Excerpted records Block Start
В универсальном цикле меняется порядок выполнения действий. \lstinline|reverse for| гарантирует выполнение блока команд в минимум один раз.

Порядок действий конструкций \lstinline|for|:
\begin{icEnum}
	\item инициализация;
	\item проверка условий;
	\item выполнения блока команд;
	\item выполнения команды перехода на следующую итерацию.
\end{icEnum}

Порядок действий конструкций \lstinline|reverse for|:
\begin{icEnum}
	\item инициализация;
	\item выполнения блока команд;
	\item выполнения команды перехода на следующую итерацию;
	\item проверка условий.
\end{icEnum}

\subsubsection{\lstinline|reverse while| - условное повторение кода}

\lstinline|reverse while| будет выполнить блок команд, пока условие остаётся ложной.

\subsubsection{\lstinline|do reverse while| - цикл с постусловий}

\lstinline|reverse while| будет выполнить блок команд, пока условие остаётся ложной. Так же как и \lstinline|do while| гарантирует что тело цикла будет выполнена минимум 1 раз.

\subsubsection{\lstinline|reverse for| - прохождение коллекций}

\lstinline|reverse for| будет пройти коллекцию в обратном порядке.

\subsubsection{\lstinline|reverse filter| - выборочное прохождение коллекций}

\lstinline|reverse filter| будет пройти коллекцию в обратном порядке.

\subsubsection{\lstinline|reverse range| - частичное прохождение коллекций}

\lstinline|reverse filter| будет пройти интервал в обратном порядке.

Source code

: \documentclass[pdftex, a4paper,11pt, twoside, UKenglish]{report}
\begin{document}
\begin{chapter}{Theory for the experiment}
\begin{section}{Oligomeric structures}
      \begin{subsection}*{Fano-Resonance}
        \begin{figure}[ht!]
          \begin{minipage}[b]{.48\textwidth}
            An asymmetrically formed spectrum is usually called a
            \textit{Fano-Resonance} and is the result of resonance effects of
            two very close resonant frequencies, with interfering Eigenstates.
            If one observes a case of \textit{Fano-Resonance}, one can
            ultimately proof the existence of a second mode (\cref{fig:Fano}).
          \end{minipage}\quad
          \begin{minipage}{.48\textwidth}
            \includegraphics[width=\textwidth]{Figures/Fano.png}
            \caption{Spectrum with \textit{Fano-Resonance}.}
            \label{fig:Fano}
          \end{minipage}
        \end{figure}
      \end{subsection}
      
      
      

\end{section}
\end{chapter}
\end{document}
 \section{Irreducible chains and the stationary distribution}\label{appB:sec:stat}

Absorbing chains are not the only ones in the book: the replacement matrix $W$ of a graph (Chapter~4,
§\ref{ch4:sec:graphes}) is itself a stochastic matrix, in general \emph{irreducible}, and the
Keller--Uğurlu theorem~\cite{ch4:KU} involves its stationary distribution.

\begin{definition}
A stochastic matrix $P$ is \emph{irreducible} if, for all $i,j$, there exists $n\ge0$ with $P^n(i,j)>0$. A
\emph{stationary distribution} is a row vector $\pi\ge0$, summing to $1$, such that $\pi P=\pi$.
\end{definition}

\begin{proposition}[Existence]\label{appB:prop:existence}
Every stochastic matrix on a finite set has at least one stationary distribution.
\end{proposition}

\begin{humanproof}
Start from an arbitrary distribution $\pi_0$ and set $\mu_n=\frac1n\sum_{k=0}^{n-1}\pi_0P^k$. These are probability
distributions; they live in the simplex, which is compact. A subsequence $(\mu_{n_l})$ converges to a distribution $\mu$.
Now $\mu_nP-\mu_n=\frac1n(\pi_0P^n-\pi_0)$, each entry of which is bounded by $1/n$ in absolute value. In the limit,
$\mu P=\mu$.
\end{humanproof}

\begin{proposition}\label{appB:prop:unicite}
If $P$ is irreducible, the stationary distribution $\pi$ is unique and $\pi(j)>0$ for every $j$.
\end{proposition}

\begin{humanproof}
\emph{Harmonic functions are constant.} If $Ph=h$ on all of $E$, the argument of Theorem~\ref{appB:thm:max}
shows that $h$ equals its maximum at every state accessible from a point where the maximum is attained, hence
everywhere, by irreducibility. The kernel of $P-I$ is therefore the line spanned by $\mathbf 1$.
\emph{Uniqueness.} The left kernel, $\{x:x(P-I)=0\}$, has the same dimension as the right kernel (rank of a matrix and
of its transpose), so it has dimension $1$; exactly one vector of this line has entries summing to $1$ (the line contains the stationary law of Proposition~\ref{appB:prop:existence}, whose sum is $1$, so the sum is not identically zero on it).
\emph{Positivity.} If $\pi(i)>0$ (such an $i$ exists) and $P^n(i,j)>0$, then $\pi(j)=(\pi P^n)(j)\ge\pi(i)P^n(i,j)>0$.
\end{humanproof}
Excerpted records Block End
Repeat the whole of the data above exactly, keeping every word.

В универсальном цикле меняется порядок выполнения действий. \lstinline|reverse for| гарантирует выполнение блока команд в минимум один раз.

Порядок действий конструкций \lstinline|for|:
\begin{icEnum}
	\item инициализация;
	\item проверка условий;
	\item выполнения блока команд;
	\item выполнения команды перехода на следующую итерацию.
\end{icEnum}

Порядок действий конструкций \lstinline|reverse for|:
\begin{icEnum}
	\item инициализация;
	\item выполнения блока команд;
	\item выполнения команды перехода на следующую итерацию;
	\item проверка условий.
\end{icEnum}

\subsubsection{\lstinline|reverse while| - условное повторение кода}

\lstinline|reverse while| будет выполнить блок команд, пока условие остаётся ложной.

\subsubsection{\lstinline|do reverse while| - цикл с постусловий}

\lstinline|reverse while| будет выполнить блок команд, пока условие остаётся ложной. Так же как и \lstinline|do while| гарантирует что тело цикла будет выполнена минимум 1 раз.

\subsubsection{\lstinline|reverse for| - прохождение коллекций}

\lstinline|reverse for| будет пройти коллекцию в обратном порядке.

\subsubsection{\lstinline|reverse filter| - выборочное прохождение коллекций}

\lstinline|reverse filter| будет пройти коллекцию в обратном порядке.

\subsubsection{\lstinline|reverse range| - частичное прохождение коллекций}

\lstinline|reverse filter| будет пройти интервал в обратном порядке.

Source code

: \documentclass[pdftex, a4paper,11pt, twoside, UKenglish]{report}
\begin{document}
\begin{chapter}{Theory for the experiment}
\begin{section}{Oligomeric structures}
      \begin{subsection}*{Fano-Resonance}
        \begin{figure}[ht!]
          \begin{minipage}[b]{.48\textwidth}
            An asymmetrically formed spectrum is usually called a
            \textit{Fano-Resonance} and is the result of resonance effects of
            two very close resonant frequencies, with interfering Eigenstates.
            If one observes a case of \textit{Fano-Resonance}, one can
            ultimately proof the existence of a second mode (\cref{fig:Fano}).
          \end{minipage}\quad
          \begin{minipage}{.48\textwidth}
            \includegraphics[width=\textwidth]{Figures/Fano.png}
            \caption{Spectrum with \textit{Fano-Resonance}.}
            \label{fig:Fano}
          \end{minipage}
        \end{figure}
      \end{subsection}
      
      
      

\end{section}
\end{chapter}
\end{document}
 \section{Irreducible chains and the stationary distribution}\label{appB:sec:stat}

Absorbing chains are not the only ones in the book: the replacement matrix $W$ of a graph (Chapter~4,
§\ref{ch4:sec:graphes}) is itself a stochastic matrix, in general \emph{irreducible}, and the
Keller--Uğurlu theorem~\cite{ch4:KU} involves its stationary distribution.

\begin{definition}
A stochastic matrix $P$ is \emph{irreducible} if, for all $i,j$, there exists $n\ge0$ with $P^n(i,j)>0$. A
\emph{stationary distribution} is a row vector $\pi\ge0$, summing to $1$, such that $\pi P=\pi$.
\end{definition}

\begin{proposition}[Existence]\label{appB:prop:existence}
Every stochastic matrix on a finite set has at least one stationary distribution.
\end{proposition}

\begin{humanproof}
Start from an arbitrary distribution $\pi_0$ and set $\mu_n=\frac1n\sum_{k=0}^{n-1}\pi_0P^k$. These are probability
distributions; they live in the simplex, which is compact. A subsequence $(\mu_{n_l})$ converges to a distribution $\mu$.
Now $\mu_nP-\mu_n=\frac1n(\pi_0P^n-\pi_0)$, each entry of which is bounded by $1/n$ in absolute value. In the limit,
$\mu P=\mu$.
\end{humanproof}

\begin{proposition}\label{appB:prop:unicite}
If $P$ is irreducible, the stationary distribution $\pi$ is unique and $\pi(j)>0$ for every $j$.
\end{proposition}

\begin{humanproof}
\emph{Harmonic functions are constant.} If $Ph=h$ on all of $E$, the argument of Theorem~\ref{appB:thm:max}
shows that $h$ equals its maximum at every state accessible from a point where the maximum is attained, hence
everywhere, by irreducibility. The kernel of $P-I$ is therefore the line spanned by $\mathbf 1$.
\emph{Uniqueness.} The left kernel, $\{x:x(P-I)=0\}$, has the same dimension as the right kernel (rank of a matrix and
of its transpose), so it has dimension $1$; exactly one vector of this line has entries summing to $1$ (the line contains the stationary law of Proposition~\ref{appB:prop:existence}, whose sum is $1$, so the sum is not identically zero on it).
\emph{Positivity.} If $\pi(i)>0$ (such an $i$ exists) and $P^n(i,j)>0$, then $\pi(j)=(\pi P^n)(j)\ge\pi(i)P^n(i,j)>0$.
\end{humanproof}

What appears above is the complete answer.